_PROMPT_
Task for the records below: please retype exactly and only the lines from the first through the one with "已审核/已修订 5月 2023", with every picture omitted.

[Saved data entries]
________

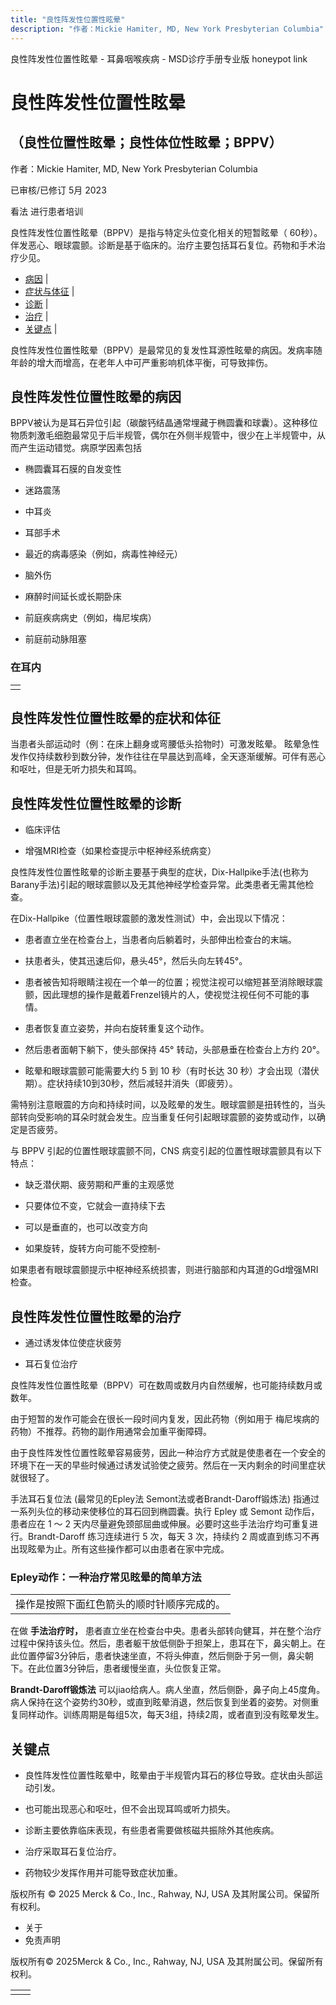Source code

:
 ```yaml
---
title: "良性阵发性位置性眩晕"
description: "作者：Mickie Hamiter, MD, New York Presbyterian Columbia"
---
```


﻿良性阵发性位置性眩晕 \- 耳鼻咽喉疾病 \- MSD诊疗手册专业版 honeypot link

# 良性阵发性位置性眩晕

## （良性位置性眩晕；良性体位性眩晕；BPPV）

作者：Mickie Hamiter, MD, New York Presbyterian Columbia

已审核/已修订 5月 2023

看法 进行患者培训

良性阵发性位置性眩晕（BPPV）是指与特定头位变化相关的短暂眩晕（ 60秒）。伴发恶心、眼球震颤。诊断是基于临床的。治疗主要包括耳石复位。药物和手术治疗少见。

- [病因](#病因_v944702_zh) \|
- [症状与体征](#症状与体征_v944705_zh) \|
- [诊断](#诊断_v944708_zh) \|
- [治疗](#治疗_v944719_zh) \|
- [关键点](#关键点_v6659393_zh) \|

良性阵发性位置性眩晕（BPPV）是最常见的复发性耳源性眩晕的病因。发病率随年龄的增大而增高，在老年人中可严重影响机体平衡，可导致摔伤。

## 良性阵发性位置性眩晕的病因

BPPV被认为是耳石异位引起（碳酸钙结晶通常埋藏于椭圆囊和球囊）。这种移位物质刺激毛细胞最常见于后半规管，偶尔在外侧半规管中，很少在上半规管中，从而产生运动错觉。病原学因素包括

- 椭圆囊耳石膜的自发变性

- 迷路震荡

- 中耳炎

- 耳部手术

- 最近的病毒感染（例如，病毒性神经元）

- 脑外伤

- 麻醉时间延长或长期卧床

- 前庭疾病病史（例如，梅尼埃病）

- 前庭前动脉阻塞


### 在耳内

|     |
| --- |
|  |

## 良性阵发性位置性眩晕的症状和体征

当患者头部运动时（例：在床上翻身或弯腰低头拾物时）可激发眩晕。 眩晕急性发作仅持续数秒到数分钟，发作往往在早晨达到高峰，全天逐渐缓解。可伴有恶心和呕吐，但是无听力损失和耳鸣。

## 良性阵发性位置性眩晕的诊断

- 临床评估

- 增强MRI检查（如果检查提示中枢神经系统病变）


良性阵发性位置性眩晕的诊断主要基于典型的症状，Dix-Hallpike手法(也称为Barany手法)引起的眼球震颤以及无其他神经学检查异常。此类患者无需其他检查。

在Dix-Hallpike（位置性眼球震颤的激发性测试）中，会出现以下情况：

- 患者直立坐在检查台上，当患者向后躺着时，头部伸出检查台的末端。

- 扶患者头，使其迅速后仰，悬头45°，然后头向左转45°。

- 患者被告知将眼睛注视在一个单一的位置；视觉注视可以缩短甚至消除眼球震颤，因此理想的操作是戴着Frenzel镜片的人，使视觉注视任何不可能的事情。

- 患者恢复直立姿势，并向右旋转重复这个动作。

- 然后患者面朝下躺下，使头部保持 45° 转动，头部悬垂在检查台上方约 20°。

- 眩晕和眼球震颤可能需要大约 5 到 10 秒（有时长达 30 秒）才会出现（潜伏期）。症状持续10到30秒，然后减轻并消失（即疲劳）。


需特别注意眼震的方向和持续时间，以及眩晕的发生。眼球震颤是扭转性的，当头部转向受影响的耳朵时就会发生。应当重复任何引起眼球震颤的姿势或动作，以确定是否疲劳。

与 BPPV 引起的位置性眼球震颤不同，CNS 病变引起的位置性眼球震颤具有以下特点：

- 缺乏潜伏期、疲劳期和严重的主观感觉

- 只要体位不变，它就会一直持续下去

- 可以是垂直的，也可以改变方向

- 如果旋转，旋转方向可能不受控制-


如果患者有眼球震颤提示中枢神经系统损害，则进行脑部和内耳道的Gd增强MRI检查。

## 良性阵发性位置性眩晕的治疗

- 通过诱发体位使症状疲劳

- 耳石复位治疗


良性阵发性位置性眩晕（BPPV）可在数周或数月内自然缓解，也可能持续数月或数年。

由于短暂的发作可能会在很长一段时间内复发，因此药物（例如用于 梅尼埃病的药物）不推荐。药物的副作用通常会加重平衡障碍。

由于良性阵发性位置性眩晕容易疲劳，因此一种治疗方式就是使患者在一个安全的环境下在一天的早些时候通过诱发试验使之疲劳。然后在一天内剩余的时间里症状就很轻了。

手法耳石复位法 (最常见的Epley法 Semont法或者Brandt-Daroff锻炼法) 指通过一系列头位的移动来使移位的耳石回到椭圆囊。执行 Epley 或 Semont 动作后，患者应在 1 ～ 2 天内尽量避免颈部屈曲或伸展。必要时这些手法治疗均可重复进行。Brandt-Daroff 练习连续进行 5 次，每天 3 次，持续约 2 周或直到练习不再出现眩晕为止。所有这些操作都可以由患者在家中完成。

### Epley动作：一种治疗常见眩晕的简单方法

|     |
| --- |
| 操作是按照下面红色箭头的顺时针顺序完成的。<br> |

在做 **手法治疗时，** 患者直立坐在检查台中央。患者头部转向健耳，并在整个治疗过程中保持该头位。然后，患者躯干放低侧卧于担架上，患耳在下，鼻尖朝上。在此位置停留3分钟后，患者快速坐直，不将头伸直，然后侧卧于另一侧，鼻尖朝下。在此位置3分钟后，患者缓慢坐直，头位恢复正常。

**Brandt-Daroff锻炼法** 可以jiao给病人。病人坐直，然后侧卧，鼻子向上45度角。病人保持在这个姿势约30秒，或直到眩晕消退，然后恢复到坐着的姿势。对侧重复同样动作。训练周期是每组5次，每天3组，持续2周，或者直到没有眩晕发生。

## 关键点

- 良性阵发性位置性眩晕中，眩晕由于半规管内耳石的移位导致。症状由头部运动引发。

- 也可能出现恶心和呕吐，但不会出现耳鸣或听力损失。

- 诊断主要依靠临床表现，有些患者需要做核磁共振除外其他疾病。

- 治疗采取耳石复位治疗。

- 药物较少发挥作用并可能导致症状加重。




版权所有 © 2025
Merck & Co., Inc., Rahway, NJ, USA 及其附属公司。保留所有权利。

- 关于
- 免责声明

版权所有© 2025Merck & Co., Inc., Rahway, NJ, USA 及其附属公司。保留所有权利。

|     |     |
| --- | --- |
|  |  |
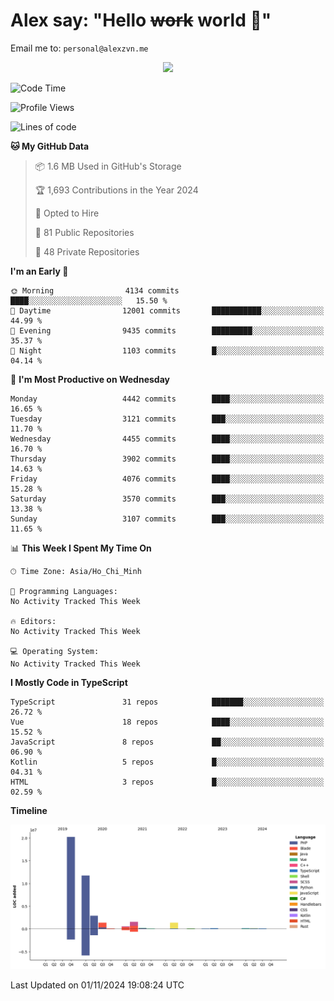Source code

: # Alex say: "Hello ~~work~~ world 🐾"
Email me to: `personal@alexzvn.me`


<p align=center>
  <a href="https://skillicons.dev">
    <img src="https://skillicons.dev/icons?i=ts,js,php,nodejs,bun,vue,nuxt,react,svelte,tauri,laravel,rust,mongodb,docker,electron,redis,rabbitmq,tailwind,git,cloudflare,elysia,mysql,nginx,rollupjs,sentry,ubuntu,yarn,html,css,vite" />
  </a>
</p>

<!--START_SECTION:waka-->
![Code Time](http://img.shields.io/badge/Code%20Time-1%2C066%20hrs%2055%20mins-blue)

![Profile Views](http://img.shields.io/badge/Profile%20Views-0-blue)

![Lines of code](https://img.shields.io/badge/From%20Hello%20World%20I%27ve%20Written-40.6%20million%20lines%20of%20code-blue)

**🐱 My GitHub Data** 

> 📦 1.6 MB Used in GitHub's Storage 
 > 
> 🏆 1,693 Contributions in the Year 2024
 > 
> 💼 Opted to Hire
 > 
> 📜 81 Public Repositories 
 > 
> 🔑 48 Private Repositories 
 > 
**I'm an Early 🐤** 

```text
🌞 Morning                4134 commits        ████░░░░░░░░░░░░░░░░░░░░░   15.50 % 
🌆 Daytime                12001 commits       ███████████░░░░░░░░░░░░░░   44.99 % 
🌃 Evening                9435 commits        █████████░░░░░░░░░░░░░░░░   35.37 % 
🌙 Night                  1103 commits        █░░░░░░░░░░░░░░░░░░░░░░░░   04.14 % 
```
📅 **I'm Most Productive on Wednesday** 

```text
Monday                   4442 commits        ████░░░░░░░░░░░░░░░░░░░░░   16.65 % 
Tuesday                  3121 commits        ███░░░░░░░░░░░░░░░░░░░░░░   11.70 % 
Wednesday                4455 commits        ████░░░░░░░░░░░░░░░░░░░░░   16.70 % 
Thursday                 3902 commits        ████░░░░░░░░░░░░░░░░░░░░░   14.63 % 
Friday                   4076 commits        ████░░░░░░░░░░░░░░░░░░░░░   15.28 % 
Saturday                 3570 commits        ███░░░░░░░░░░░░░░░░░░░░░░   13.38 % 
Sunday                   3107 commits        ███░░░░░░░░░░░░░░░░░░░░░░   11.65 % 
```


📊 **This Week I Spent My Time On** 

```text
🕑︎ Time Zone: Asia/Ho_Chi_Minh

💬 Programming Languages: 
No Activity Tracked This Week

🔥 Editors: 
No Activity Tracked This Week

💻 Operating System: 
No Activity Tracked This Week
```

**I Mostly Code in TypeScript** 

```text
TypeScript               31 repos            ███████░░░░░░░░░░░░░░░░░░   26.72 % 
Vue                      18 repos            ████░░░░░░░░░░░░░░░░░░░░░   15.52 % 
JavaScript               8 repos             ██░░░░░░░░░░░░░░░░░░░░░░░   06.90 % 
Kotlin                   5 repos             █░░░░░░░░░░░░░░░░░░░░░░░░   04.31 % 
HTML                     3 repos             █░░░░░░░░░░░░░░░░░░░░░░░░   02.59 % 
```



**Timeline**

![Lines of Code chart](https://raw.githubusercontent.com/alexzvn/alexzvn/main/assets/bar_graph.png)


 Last Updated on 01/11/2024 19:08:24 UTC
<!--END_SECTION:waka-->
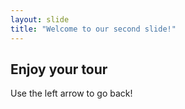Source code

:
 ```yaml
---
layout: slide
title: "Welcome to our second slide!"
---
```

## Enjoy your tour
Use the left arrow to go back!
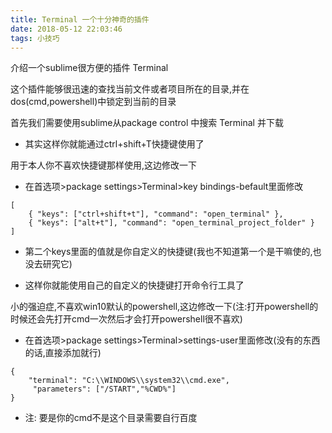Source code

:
 ```yaml
---
title: Terminal 一个十分神奇的插件
date: 2018-05-12 22:03:46
tags: 小技巧
---
```


介绍一个sublime很方便的插件 Terminal

这个插件能够很迅速的查找当前文件或者项目所在的目录,并在dos(cmd,powershell)中锁定到当前的目录

<!-- more -->

首先我们需要使用sublime从package control 中搜索 Terminal 并下载

* 其实这样你就能通过ctrl+shift+T快捷键使用了

用于本人你不喜欢快捷键那样使用,这边修改一下

* 在首选项>package settings>Terminal>key bindings-befault里面修改

```
[
	{ "keys": ["ctrl+shift+t"], "command": "open_terminal" },
	{ "keys": ["alt+t"], "command": "open_terminal_project_folder" }
]
```
* 第二个keys里面的值就是你自定义的快捷键(我也不知道第一个是干嘛使的,也没去研究它)

* 这样你就能使用自己的自定义的快捷键打开命令行工具了

小的强迫症,不喜欢win10默认的powershell,这边修改一下(注:打开powershell的时候还会先打开cmd一次然后才会打开powershell很不喜欢)
* 在首选项>package settings>Terminal>settings-user里面修改(没有的东西的话,直接添加就行)

```
{
    "terminal": "C:\\WINDOWS\\system32\\cmd.exe",
     "parameters": ["/START","%CWD%"]
}
```
* 注: 要是你的cmd不是这个目录需要自行百度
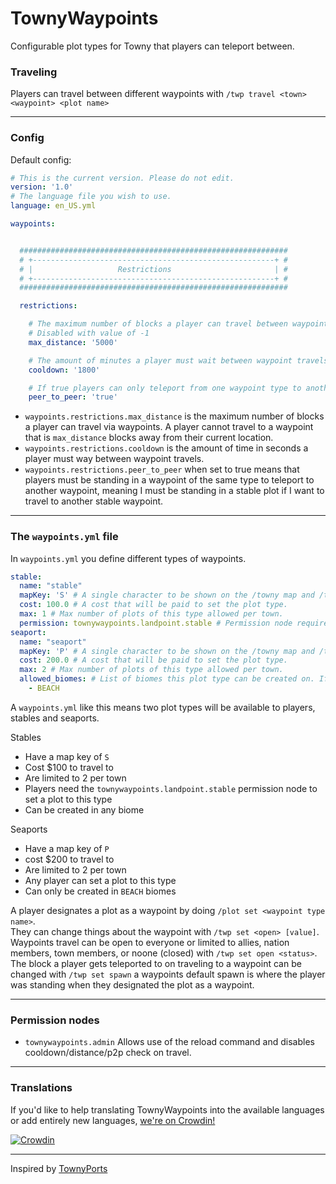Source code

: # TownyWaypoints

Configurable plot types for Towny that players can teleport between.

### Traveling

Players can travel between different waypoints with `/twp travel <town> <waypoint> <plot name>`

---

### Config

Default config:

```yaml
# This is the current version. Please do not edit.
version: '1.0'
# The language file you wish to use.
language: en_US.yml

waypoints:


  ############################################################
  # +------------------------------------------------------+ #
  # |                   Restrictions                       | #
  # +------------------------------------------------------+ #
  ############################################################

  restrictions:

    # The maximum number of blocks a player can travel between waypoints.
    # Disabled with value of -1
    max_distance: '5000'

    # The amount of minutes a player must wait between waypoint travels.
    cooldown: '1800'

    # If true players can only teleport from one waypoint type to another.
    peer_to_peer: 'true'
```

- `waypoints.restrictions.max_distance` is the maximum number of blocks a player can travel via waypoints. A player cannot travel to a waypoint that is `max_distance` blocks away from their current location.
- `waypoints.restrictions.cooldown` is the amount of time in seconds a player must  way between waypoint travels.
- `waypoints.restrictions.peer_to_peer` when set to true means that players must be standing in a waypoint of the same type to teleport to another waypoint, meaning I must be standing in a stable plot if I want to travel to another stable waypoint.

---

### The `waypoints.yml` file

In `waypoints.yml` you define different types of waypoints.

```yaml
stable:
  name: "stable"
  mapKey: 'S' # A single character to be shown on the /towny map and /towny map hud.
  cost: 100.0 # A cost that will be paid to set the plot type.
  max: 1 # Max number of plots of this type allowed per town.
  permission: townywaypoints.landpoint.stable # Permission node required to set a plot to a type of this waypoint, if no permission is set anyone can create this waypoint, grant it in townyperms.yml
seaport:
  name: "seaport"
  mapKey: 'P' # A single character to be shown on the /towny map and /towny map hud.
  cost: 200.0 # A cost that will be paid to set the plot type.
  max: 2 # Max number of plots of this type allowed per town.
  allowed_biomes: # List of biomes this plot type can be created on. If it's not provided the plot type can be created on any biome.
    - BEACH
```

A `waypoints.yml` like this means two plot types will be available to players, stables and seaports.

Stables
- Have a map key of `S`
- Cost $100 to travel to
- Are limited to 2 per town
- Players need the `townywaypoints.landpoint.stable` permission node to set a plot to this type
- Can be created in any biome

Seaports
- Have a map key of `P`
- cost $200 to travel to
- Are limited to 2 per town
- Any player can set a plot to this type
- Can only be created in `BEACH` biomes

A player designates a plot as a waypoint by doing `/plot set <waypoint type name>`. <br/>
They can change things about the waypoint with `/twp set <open> [value]`. <br/>
Waypoints travel can be open to everyone or limited to allies, nation members, town members, or noone (closed)  with `/twp set open <status>`. <br/>
The block a player gets teleported to on traveling to a waypoint can be changed with `/twp set spawn` a waypoints default spawn is where the player was standing when they designated the plot as a waypoint.

---

### Permission nodes

- `townywaypoints.admin` Allows use of the reload command and disables cooldown/distance/p2p check on travel.

---

### Translations

If you'd like to help translating TownyWaypoints into the available languages or add entirely new languages, [we're on Crowdin!](https://crowdin.com/project/townywaypoints)

[![Crowdin](https://badges.crowdin.net/townywaypoints/localized.svg)](https://crowdin.com/project/townywaypoints)

---

Inspired by [TownyPorts](https://github.com/darthpeti/TownyPorts/)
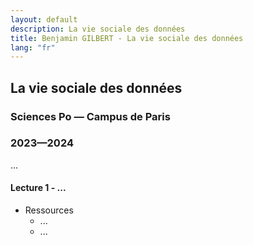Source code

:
 ```yaml
---
layout: default
description: La vie sociale des données
title: Benjamin GILBERT - La vie sociale des données
lang: "fr"
---
```


## La vie sociale des données
### Sciences Po — Campus de Paris
### 2023—2024

<div style="text-align: justify"> 

<p> ... </p>

</div>

#### Lecture 1 - ...

* Ressources
    * ...
    * ...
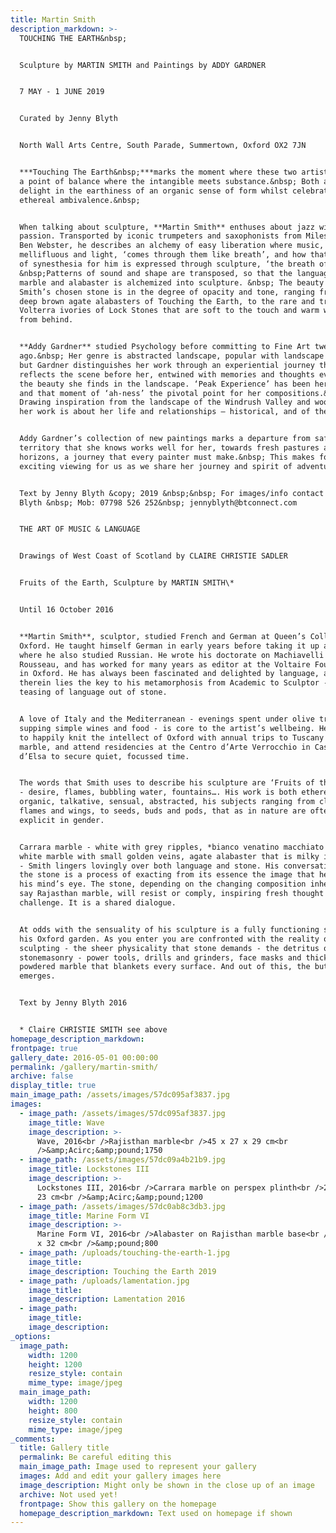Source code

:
 ```yaml
---
title: Martin Smith
description_markdown: >-
  TOUCHING THE EARTH&nbsp;


  Sculpture by MARTIN SMITH and Paintings by ADDY GARDNER


  7 MAY - 1 JUNE 2019


  Curated by Jenny Blyth


  North Wall Arts Centre, South Parade, Summertown, Oxford OX2 7JN


  ***Touching The Earth&nbsp;***marks the moment where these two artists meet -
  a point of balance where the intangible meets substance.&nbsp; Both artists
  delight in the earthiness of an organic sense of form whilst celebrating an
  ethereal ambivalence.&nbsp;


  When talking about sculpture, **Martin Smith** enthuses about jazz with equal
  passion. Transported by iconic trumpeters and saxophonists from Miles Davis to
  Ben Webster, he describes an alchemy of easy liberation where music,
  mellifluous and light, ‘comes through them like breath’, and how that process
  of synesthesia for him is expressed through sculpture, ‘the breath of stone’.
  &nbsp;Patterns of sound and shape are transposed, so that the language of
  marble and alabaster is alchemized into sculpture. &nbsp; The beauty of
  Smith’s chosen stone is in the degree of opacity and tone, ranging from the
  deep brown agate alabasters of Touching the Earth, to the rare and translucent
  Volterra ivories of Lock Stones that are soft to the touch and warm when lit
  from behind.


  **Addy Gardner** studied Psychology before committing to Fine Art twenty years
  ago.&nbsp; Her genre is abstracted landscape, popular with landscape painters
  but Gardner distinguishes her work through an experiential journey that
  reflects the scene before her, entwined with memories and thoughts evoked by
  the beauty she finds in the landscape. ‘Peak Experience’ has been her goal,
  and that moment of ‘ah-ness’ the pivotal point for her compositions.&nbsp;
  Drawing inspiration from the landscape of the Windrush Valley and woodlands,
  her work is about her life and relationships – historical, and of the moment.


  Addy Gardner’s collection of new paintings marks a departure from safer
  territory that she knows works well for her, towards fresh pastures and new
  horizons, a journey that every painter must make.&nbsp; This makes for
  exciting viewing for us as we share her journey and spirit of adventure.


  Text by Jenny Blyth &copy; 2019 &nbsp;&nbsp; For images/info contact Jenny
  Blyth &nbsp; Mob: 07798 526 252&nbsp; jennyblyth@btconnect.com


  THE ART OF MUSIC & LANGUAGE


  Drawings of West Coast of Scotland by CLAIRE CHRISTIE SADLER


  Fruits of the Earth, Sculpture by MARTIN SMITH\*


  Until 16 October 2016


  **Martin Smith**, sculptor, studied French and German at Queen’s College,
  Oxford. He taught himself German in early years before taking it up at school
  where he also studied Russian. He wrote his doctorate on Machiavelli and
  Rousseau, and has worked for many years as editor at the Voltaire Foundation
  in Oxford. He has always been fascinated and delighted by language, and
  therein lies the key to his metamorphosis from Academic to Sculptor - the
  teasing of language out of stone.


  A love of Italy and the Mediterranean - evenings spent under olive trees
  supping simple wines and food - is core to the artist’s wellbeing. He is able
  to happily knit the intellect of Oxford with annual trips to Tuscany to source
  marble, and attend residencies at the Centro d’Arte Verrocchio in Casole
  d’Elsa to secure quiet, focussed time.


  The words that Smith uses to describe his sculpture are ‘Fruits of the Earth’
  - desire, flames, bubbling water, fountains…. His work is both ethereal and
  organic, talkative, sensual, abstracted, his subjects ranging from clouds,
  flames and wings, to seeds, buds and pods, that as in nature are often
  explicit in gender.


  Carrara marble - white with grey ripples, *bianco venatino macchiato di oro* -
  white marble with small golden veins, agate alabaster that is milky in opacity
  - Smith lingers lovingly over both language and stone. His conversation with
  the stone is a process of exacting from its essence the image that he has in
  his mind’s eye. The stone, depending on the changing composition inherent in,
  say Rajasthan marble, will resist or comply, inspiring fresh thought and
  challenge. It is a shared dialogue.


  At odds with the sensuality of his sculpture is a fully functioning studio in
  his Oxford garden. As you enter you are confronted with the reality of
  sculpting - the sheer physicality that stone demands - the detritus of
  stonemasonry - power tools, drills and grinders, face masks and thick white
  powdered marble that blankets every surface. And out of this, the butterfly
  emerges.


  Text by Jenny Blyth 2016


  * Claire CHRISTIE SMITH see above
homepage_description_markdown:
frontpage: true
gallery_date: 2016-05-01 00:00:00
permalink: /gallery/martin-smith/
archive: false
display_title: true
main_image_path: /assets/images/57dc095af3837.jpg
images:
  - image_path: /assets/images/57dc095af3837.jpg
    image_title: Wave
    image_description: >-
      Wave, 2016<br />Rajisthan marble<br />45 x 27 x 29 cm<br
      />&amp;Acirc;&amp;pound;1750
  - image_path: /assets/images/57dc09a4b21b9.jpg
    image_title: Lockstones III
    image_description: >-
      Lockstones III, 2016<br />Carrara marble on perspex plinth<br />23 x 13 x
      23 cm<br />&amp;Acirc;&amp;pound;1200
  - image_path: /assets/images/57dc0ab8c3db3.jpg
    image_title: Marine Form VI
    image_description: >-
      Marine Form VI, 2016<br />Alabaster on Rajisthan marble base<br />35 x 24
      x 32 cm<br />&amp;pound;800
  - image_path: /uploads/touching-the-earth-1.jpg
    image_title:
    image_description: Touching the Earth 2019
  - image_path: /uploads/lamentation.jpg
    image_title:
    image_description: Lamentation 2016
  - image_path:
    image_title:
    image_description:
_options:
  image_path:
    width: 1200
    height: 1200
    resize_style: contain
    mime_type: image/jpeg
  main_image_path:
    width: 1200
    height: 800
    resize_style: contain
    mime_type: image/jpeg
_comments:
  title: Gallery title
  permalink: Be careful editing this
  main_image_path: Image used to represent your gallery
  images: Add and edit your gallery images here
  image_description: Might only be shown in the close up of an image
  archive: Not used yet!
  frontpage: Show this gallery on the homepage
  homepage_description_markdown: Text used on homepage if shown
---
```


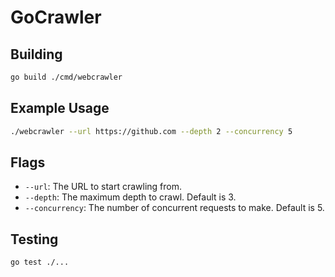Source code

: # GoCrawler

## Building
```bash
go build ./cmd/webcrawler
```

## Example Usage
```bash
./webcrawler --url https://github.com --depth 2 --concurrency 5
```

## Flags
- `--url`: The URL to start crawling from.
- `--depth`: The maximum depth to crawl. Default is 3.
- `--concurrency`: The number of concurrent requests to make. Default is 5.

## Testing
```bash
go test ./...
```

________

_SOLUTION FOR THIS PROBLEM_
Source code

:
 ```yaml
---
title: "良性阵发性位置性眩晕"
description: "作者：Mickie Hamiter, MD, New York Presbyterian Columbia"
---
```


﻿良性阵发性位置性眩晕 \- 耳鼻咽喉疾病 \- MSD诊疗手册专业版 honeypot link

# 良性阵发性位置性眩晕

## （良性位置性眩晕；良性体位性眩晕；BPPV）

作者：Mickie Hamiter, MD, New York Presbyterian Columbia

已审核/已修订 5月 2023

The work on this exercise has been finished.